Santa Margarita (Spanish for "St. Margaret") is a town and  census-designated place located in San Luis Obispo County, California. It was founded in 1889 near Cuesta Peak and San Luis Obispo along State Route 58. The town's name comes from the Mexican Alta California land grant of Rancho Santa Margarita. It is home to the Santa Margarita de Cortona Asistencia site. The population was 1,259 at the 2010 census.

Etymology
Santa Margarita was named for the 13th-century Saint Margaret of Cortona (1247-1297).

Geography
Located in the foothills of the Santa Lucia Mountains, it is one of the most rural communities in San Luis Obispo County. Santa Margarita Lake, a major water source for San Luis Obispo, is located several miles southeast of the town on the headwaters of the Salinas River. It is served by ZIP code 93453 and area code 805.
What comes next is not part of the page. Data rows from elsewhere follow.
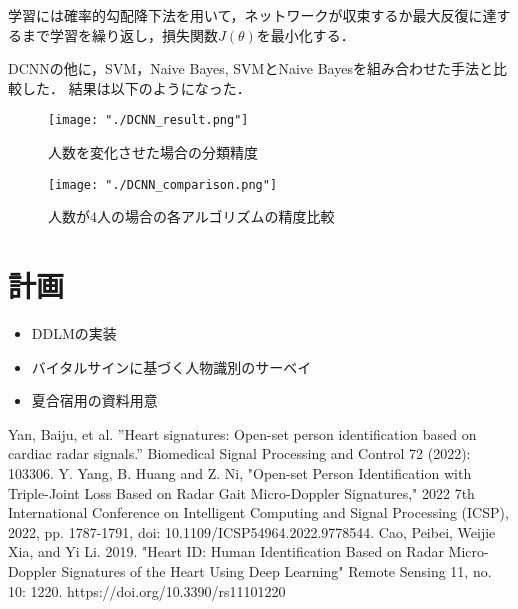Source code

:\documentclass[a4j, dvipdfmx]{jsarticle}
\begin{document}
学習には確率的勾配降下法を用いて，ネットワークが収束するか最大反復に達するまで学習を繰り返し，損失関数$J (\theta)$を最小化する．

DCNNの他に，SVM，Naive Bayes, SVMとNaive Bayesを組み合わせた手法と比較した．
結果は以下のようになった．

\begin{figure}[H]\centering
\texttt{[image: "./DCNN\_result.png"]}
\caption{人数を変化させた場合の分類精度}
\vspace{0zh}
\end{figure}

\begin{figure}[H]\centering
\caption{人数が4人の場合の各アルゴリズムの精度比較}
\texttt{[image: "./DCNN\_comparison.png"]}
\vspace{0zh}
\end{figure}

\section{計画}
\begin{itemize}
    \item DDLMの実装
    \item バイタルサインに基づく人物識別のサーベイ
    \item 夏合宿用の資料用意
\end{itemize}

\begin{thebibliography}{99}
     Yan, Baiju, et al. ”Heart signatures: Open-set person identification based on cardiac radar signals.” Biomedical Signal Processing and Control 72 (2022): 103306.
     Y. Yang, B. Huang and Z. Ni, "Open-set Person Identification with Triple-Joint Loss Based on Radar Gait Micro-Doppler Signatures," 2022 7th International Conference on Intelligent Computing and Signal Processing (ICSP), 2022, pp. 1787-1791, doi: 10.1109/ICSP54964.2022.9778544.
     Cao, Peibei, Weijie Xia, and Yi Li. 2019. "Heart ID: Human Identification Based on Radar Micro-Doppler Signatures of the Heart Using Deep Learning" Remote Sensing 11, no. 10: 1220. https://doi.org/10.3390/rs11101220
\end{thebibliography}
\end{document}
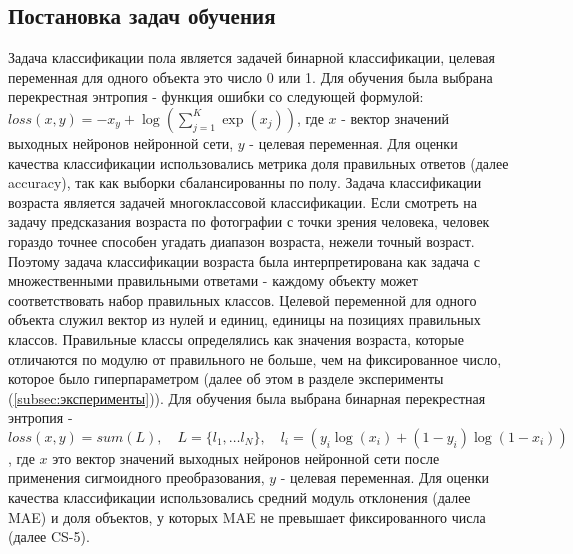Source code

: \subsection{Постановка задач обучения}\label{subsec:постановка-задач-обучения}
Задача классификации пола является задачей бинарной классификации, целевая переменная для одного объекта это число 0 или 1.
Для обучения была выбрана перекрестная энтропия - функция ошибки со следующей формулой:
$loss(x, y) = -x_y + \log\left(\sum\limits_{j=1}^{K}\exp(x_j)\right)$, где $x$ - вектор значений выходных нейронов нейронной сети, $y$ - целевая переменная.
Для оценки качества классификации использовались метрика доля правильных ответов (далее accuracy), так как выборки сбалансированны по полу.
\newline
Задача классификации возраста является задачей многоклассовой классификации.
Если смотреть на задачу предсказания возраста по фотографии с точки зрения человека,
человек гораздо точнее способен угадать диапазон возраста, нежели точный возраст.
Поэтому задача классификации возраста была интерпретирована как задача с множественными правильными ответами -
каждому объекту может соответствовать набор правильных классов.
Целевой переменной для одного объекта служил вектор из нулей и единиц, единицы на позициях правильных классов.
Правильные классы определялись как значения возраста, которые отличаются по модулю от правильного не больше,
чем на фиксированное число, которое было гиперпараметром (далее об этом в разделе эксперименты (\ref{subsec:эксперименты})).
Для обучения была выбрана бинарная перекрестная энтропия -
$loss(x, y) = sum(L), \quad L = \{l_1, \dots l_N\}, \quad l_i = \left(y_i \log(x_i) + (1 - y_i) \log(1 - x_i)\right)$,
где $x$ это вектор значений выходных нейронов нейронной сети после применения сигмоидного преобразования,
$y$ - целевая переменная.
Для оценки качества классификации использовались средний модуль отклонения (далее MAE)
и доля объектов, у которых MAE не превышает фиксированного числа (далее CS-5).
According to the United States Census Bureau, the CDP covers an area of , all of it land.

History
Santa Margarita Valley, with its year-round running streams and abundant acorns, was a meeting place for northern Chumash and southern Salinan around 6500 BCE. The de Anza Expedition traversed the Cuesta Grade into the valley in 1776. After Fr. Junipero Serra founded the Mission San Luis Obispo de Tolosa, he realized that an assistancia (sub-mission) was needed. The Santa Margarita de Cortona Asistencia was founded circa 1775, and was named for the Italian Saint, Santa Margarita de Cortona. The Spanish El Camino Real trail past it is the city's present-day main street.

In 1841, following Mexico’s 1822 independence and 1830s mission secularization, Joaquin Estrada became the owner of the Rancho Santa Margarita. Estrada was famed for his “Rancho Hospitality” with rodeos, BBQs and fiestas. After downturns in the economy and personal debts, Estrada sold the Rancho to the Martin Murphy family in 1860.

Patrick Murphy worked to restore the Rancho to a working agricultural ranch. On April 20, 1889, the Southern Pacific Railroad reached Santa Margarita from Templeton. A “Grand Auction” was held to sell lots for the new town of Santa Margarita along the El Camino Real. While construction down the Cuesta Grade took place, the railroad terminus was in Santa Margarita. This created a boom time in the community. All freight had to be loaded for stage transportation up and down the Cuesta Grade. Town boasted a hotel, restaurants, taverns, blacksmiths, and ice cream parlors. Once the “gap” was closed from Santa Margarita to San Luis Obispo in 1894 the town grew quiet.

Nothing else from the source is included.